>>

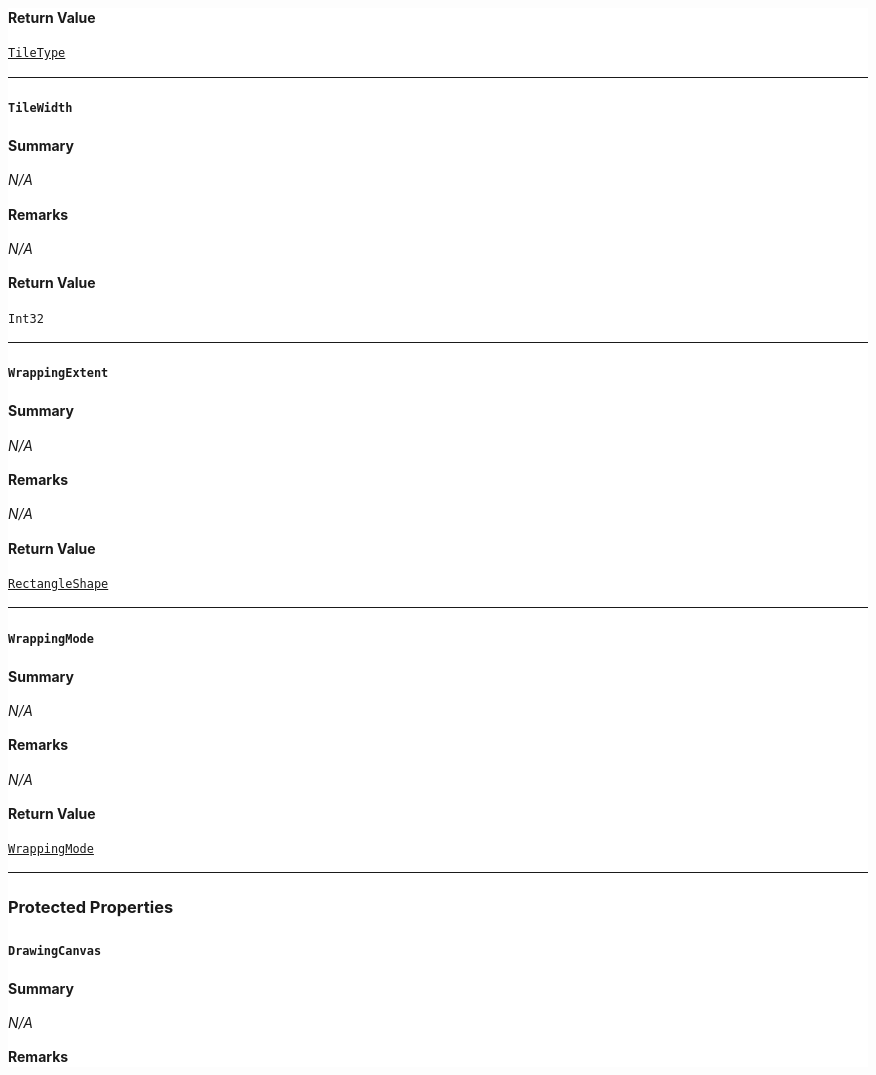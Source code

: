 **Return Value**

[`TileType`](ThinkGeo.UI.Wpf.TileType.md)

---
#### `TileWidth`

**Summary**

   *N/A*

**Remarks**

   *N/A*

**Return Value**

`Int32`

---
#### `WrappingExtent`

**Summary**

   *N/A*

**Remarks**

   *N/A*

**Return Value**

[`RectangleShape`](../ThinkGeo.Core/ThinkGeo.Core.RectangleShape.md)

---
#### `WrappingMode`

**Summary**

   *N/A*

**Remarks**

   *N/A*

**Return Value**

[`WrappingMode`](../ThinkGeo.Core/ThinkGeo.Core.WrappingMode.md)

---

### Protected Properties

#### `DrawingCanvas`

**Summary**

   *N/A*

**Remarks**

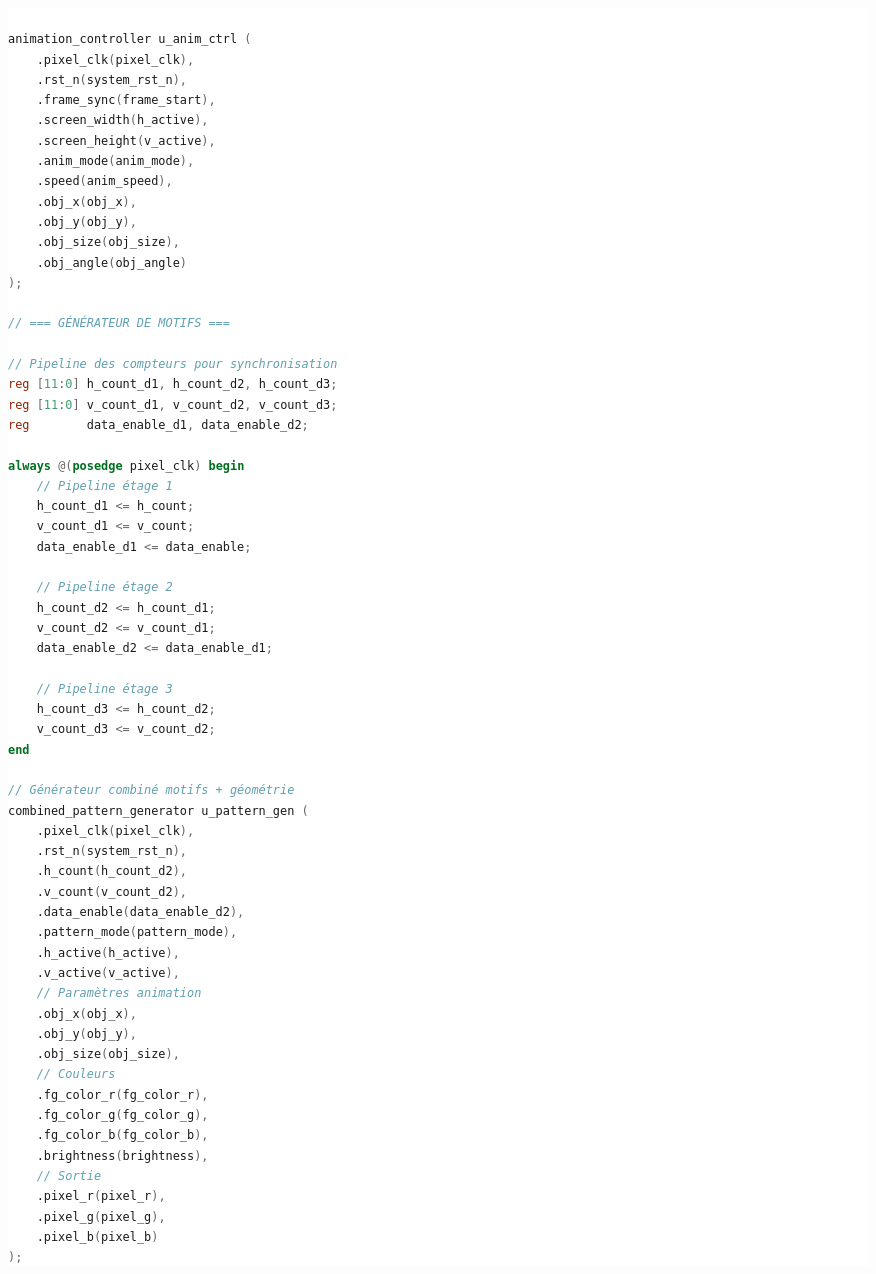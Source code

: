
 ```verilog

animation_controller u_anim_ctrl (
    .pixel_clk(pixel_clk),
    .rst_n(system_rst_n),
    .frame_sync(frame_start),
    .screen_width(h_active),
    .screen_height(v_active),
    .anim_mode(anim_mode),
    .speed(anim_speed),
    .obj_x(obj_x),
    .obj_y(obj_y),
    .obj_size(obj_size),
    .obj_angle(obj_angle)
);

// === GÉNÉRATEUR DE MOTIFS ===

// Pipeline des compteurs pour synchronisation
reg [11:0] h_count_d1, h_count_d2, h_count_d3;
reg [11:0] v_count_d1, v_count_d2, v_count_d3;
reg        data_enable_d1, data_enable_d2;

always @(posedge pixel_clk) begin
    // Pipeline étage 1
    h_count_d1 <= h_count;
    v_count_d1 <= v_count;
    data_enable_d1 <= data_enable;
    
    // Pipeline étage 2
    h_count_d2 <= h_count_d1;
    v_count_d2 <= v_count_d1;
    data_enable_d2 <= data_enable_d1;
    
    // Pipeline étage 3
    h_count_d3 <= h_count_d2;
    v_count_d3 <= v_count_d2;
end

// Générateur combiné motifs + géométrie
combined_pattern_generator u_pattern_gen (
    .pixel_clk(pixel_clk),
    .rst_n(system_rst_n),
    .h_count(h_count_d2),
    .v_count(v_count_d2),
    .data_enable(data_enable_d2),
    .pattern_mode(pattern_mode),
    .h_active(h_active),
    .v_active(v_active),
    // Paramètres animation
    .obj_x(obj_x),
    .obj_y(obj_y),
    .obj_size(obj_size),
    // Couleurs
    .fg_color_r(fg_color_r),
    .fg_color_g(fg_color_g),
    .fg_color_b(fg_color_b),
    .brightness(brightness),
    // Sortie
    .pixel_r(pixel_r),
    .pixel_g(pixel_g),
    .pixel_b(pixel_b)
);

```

<<

## Exercise
Where does the string "ThinkGeo" appear in the records above? Return every line that holds it.

## Task output
[`TileType`](ThinkGeo.UI.Wpf.TileType.md)
[`RectangleShape`](../ThinkGeo.Core/ThinkGeo.Core.RectangleShape.md)
[`WrappingMode`](../ThinkGeo.Core/ThinkGeo.Core.WrappingMode.md)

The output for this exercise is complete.